Subsequently, he stated that the biggest learning during this time was the importance of using local interest and knowledge at the beginning of speeches or simply at the start of a Monday morning meeting. “It helps set the tone of the day”. Finally everyone loves an ‘Aussie barbie’. Jonathan quickly discovered that the quickest way to make friends was to invite them to his house for a barbie, as opposed to waiting for invites. He did not necessarily need to know how to cook as tradition has it, that most male attendees will take over the barbeque cooking even if not asked!
He invested in a Beefmaster four burner… and fired it up – often!
Jonathan had invested many years previously studying leadership and was, understandably confused as to what was not working for him. It turned out that he had inherited a dysfunctional team so therefore not all the issues could be said to be caused by him. Taking accountability for one’s actions was not a known concept in the team. Having said that, he had not taken time to understand how leadership translated in different cultures. Just because Australians speak English as proficiently as anyone from London, does not mean they want to be led in a similar way.

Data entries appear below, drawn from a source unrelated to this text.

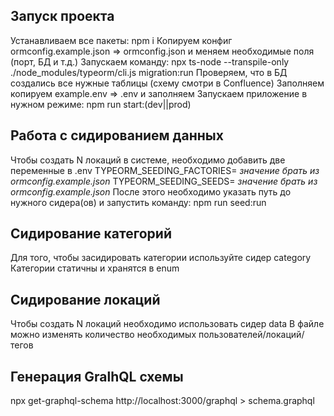 ## Запуск проекта
Устанавливаем все пакеты: npm i
Копируем конфиг ormconfig.example.json => ormconfig.json и меняем необходимые поля (порт, БД и т.д.)
Запускаем команду: npx ts-node --transpile-only ./node_modules/typeorm/cli.js migration:run
Проверяем, что в БД создались все нужные таблицы (схему смотри в Confluence)
Заполняем копируем example.env => .env и заполняем
Запускаем приложение в нужном режиме: npm run start:(dev||prod)


## Работа с сидированием данных
Чтобы создать N локаций в системе, необходимо добавить две переменные в .env
TYPEORM_SEEDING_FACTORIES= *значение брать из ormconfig.example.json*
TYPEORM_SEEDING_SEEDS= *значение брать из ormconfig.example.json*
После этого необходимо указать путь до нужного сидера(ов) и запустить команду:  npm run seed:run

## Сидирование категорий
Для того, чтобы засидировать категории используйте сидер category
Категории статичны и хранятся в enum

## Сидирование локаций
Чтобы создать N локаций необходимо использовать сидер data
В файле можно изменять количество необходимых пользователей/локаций/тегов

## Генерация GralhQL схемы
npx get-graphql-schema http://localhost:3000/graphql  > schema.graphql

With the help of his coach, he explored the subtleties of leading in Australia. He discovered that gaining trust by showing your credibility is important. Listening to concerns builds bridges, as does having a strong vision of where to go to in a business sense and why the team is going in that direction. In one session he told his coach he had realised that Australians do not put leaders on a pedestal but leaders have to earn that respect from their followers. When they do, Australians are happy to willfully back their leader.

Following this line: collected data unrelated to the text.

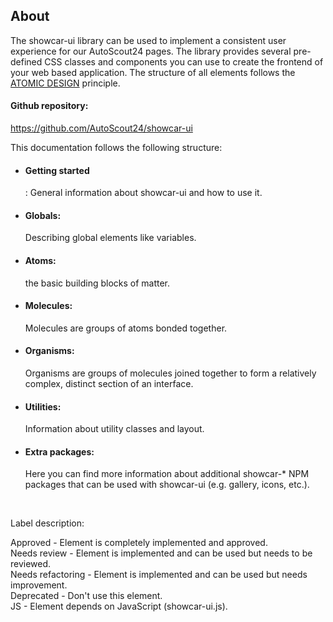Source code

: <h2>About</h2>
The showcar-ui library can be used to implement a consistent user experience for our AutoScout24 pages.
The library provides several pre-defined CSS classes and components you can use to create the frontend of your web based application.
The structure of all elements follows the <a href="http://bradfrost.com/blog/post/atomic-web-design/" target="_blank">ATOMIC DESIGN</a> principle.

<h4>Github repository:</h4> <a href="https://github.com/AutoScout24/showcar-ui" target:"_blank">https://github.com/AutoScout24/showcar-ui</a>

<br>

This documentation follows the following structure:

* <h4>Getting started</h4>: General information about showcar-ui and how to use it.
* <h4>Globals:</h4> Describing global elements like variables.
* <h4>Atoms:</h4> the basic building blocks of matter.
* <h4>Molecules:</h4> Molecules are groups of atoms bonded together.
* <h4>Organisms:</h4> Organisms are groups of molecules joined together to form a relatively complex, distinct section of an interface.
* <h4>Utilities:</h4> Information about utility classes and layout.
* <h4>Extra packages:</h4> Here you can find more information about additional showcar-* NPM packages that can be used with showcar-ui (e.g. gallery, icons, etc.).

<br>

Label description:

<span class="status approved">Approved</span> - Element is completely implemented and approved. <br>
<span class="status review">Needs review</span> - Element is implemented and can be used but needs to be reviewed. <br>
<span class="status refactor">Needs refactoring</span> - Element is implemented and can be used but needs improvement. <br>
<span class="status deprecated">Deprecated</span> - Don't use this element. <br>
<span class="status js">JS</span> - Element depends on JavaScript (showcar-ui.js).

He also learned that a mixture of being friendly, firm but fair, seemed to be the ideal potion. Over time Jonathan tried many different techniques that helped him get closer to his team. He also replaced some of the less helpful members of the team and hired new members.

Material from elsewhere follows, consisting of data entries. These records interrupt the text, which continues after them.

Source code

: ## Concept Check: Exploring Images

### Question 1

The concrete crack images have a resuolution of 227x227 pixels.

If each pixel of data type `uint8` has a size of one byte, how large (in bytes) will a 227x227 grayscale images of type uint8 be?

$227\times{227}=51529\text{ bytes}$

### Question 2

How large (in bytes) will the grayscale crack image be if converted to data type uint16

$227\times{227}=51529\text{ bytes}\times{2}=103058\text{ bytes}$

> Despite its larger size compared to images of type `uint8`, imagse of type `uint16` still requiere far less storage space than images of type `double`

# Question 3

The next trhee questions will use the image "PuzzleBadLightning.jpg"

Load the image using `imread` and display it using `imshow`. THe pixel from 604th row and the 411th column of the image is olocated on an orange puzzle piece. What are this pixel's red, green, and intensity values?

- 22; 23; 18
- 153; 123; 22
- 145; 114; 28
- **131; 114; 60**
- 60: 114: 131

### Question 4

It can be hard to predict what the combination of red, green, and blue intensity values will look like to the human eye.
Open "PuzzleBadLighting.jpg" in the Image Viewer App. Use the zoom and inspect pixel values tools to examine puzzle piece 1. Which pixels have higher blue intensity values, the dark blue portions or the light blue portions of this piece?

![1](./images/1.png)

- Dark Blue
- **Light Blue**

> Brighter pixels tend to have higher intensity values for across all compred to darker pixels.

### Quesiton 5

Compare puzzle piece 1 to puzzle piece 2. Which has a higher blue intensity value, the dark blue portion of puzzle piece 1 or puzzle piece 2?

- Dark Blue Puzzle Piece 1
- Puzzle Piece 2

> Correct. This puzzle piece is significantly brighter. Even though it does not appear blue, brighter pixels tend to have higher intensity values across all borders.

Slowly he began to regain confidence. His new hires turned out to be spectacularly good and helped the overall team take shape. Some wins by his department were openly celebrated, giving a sense of momentum that spurred Jonathan on. At the leadership level, he discovered his voice and spoke up more often, sharing ideas from his overseas experiences. It transpired that when relaxed, Jonathan possessed a wicked, dry sense of humor, much admired and enjoyed by his colleagues. As he gained more confidence, he became funnier!
His function became the guiding light for the whole organisation, also undergoing a cultural transformation. The following year this function won an ‘Inspire award’ for the most inspiring team in the organisation. After a subsequent merger, Jonathan grew his department by over 150%. At regional levels he was acknowledged as being the most successful leader in the organisation in the previous year.
Jonathan has since been promoted to a head of Central Europe role based upon his leadership success in Australia
Jonathan has since been promoted and heads up a regional role in Eastern Europe. He was offered the position based upon his leadership qualities. He is a man that always could lead, he just did not know how to translate his skill into a different culture when initially arriving in Sydney. The near shame is that his career was almost about to fail and the organisation would have lost a great leader. Thankfully that did not happen. Upon his departure, Jonathan left a strong, fully functional leader and had contributed enormously to the local organisation.
He showed them what he had alright. Great leadership!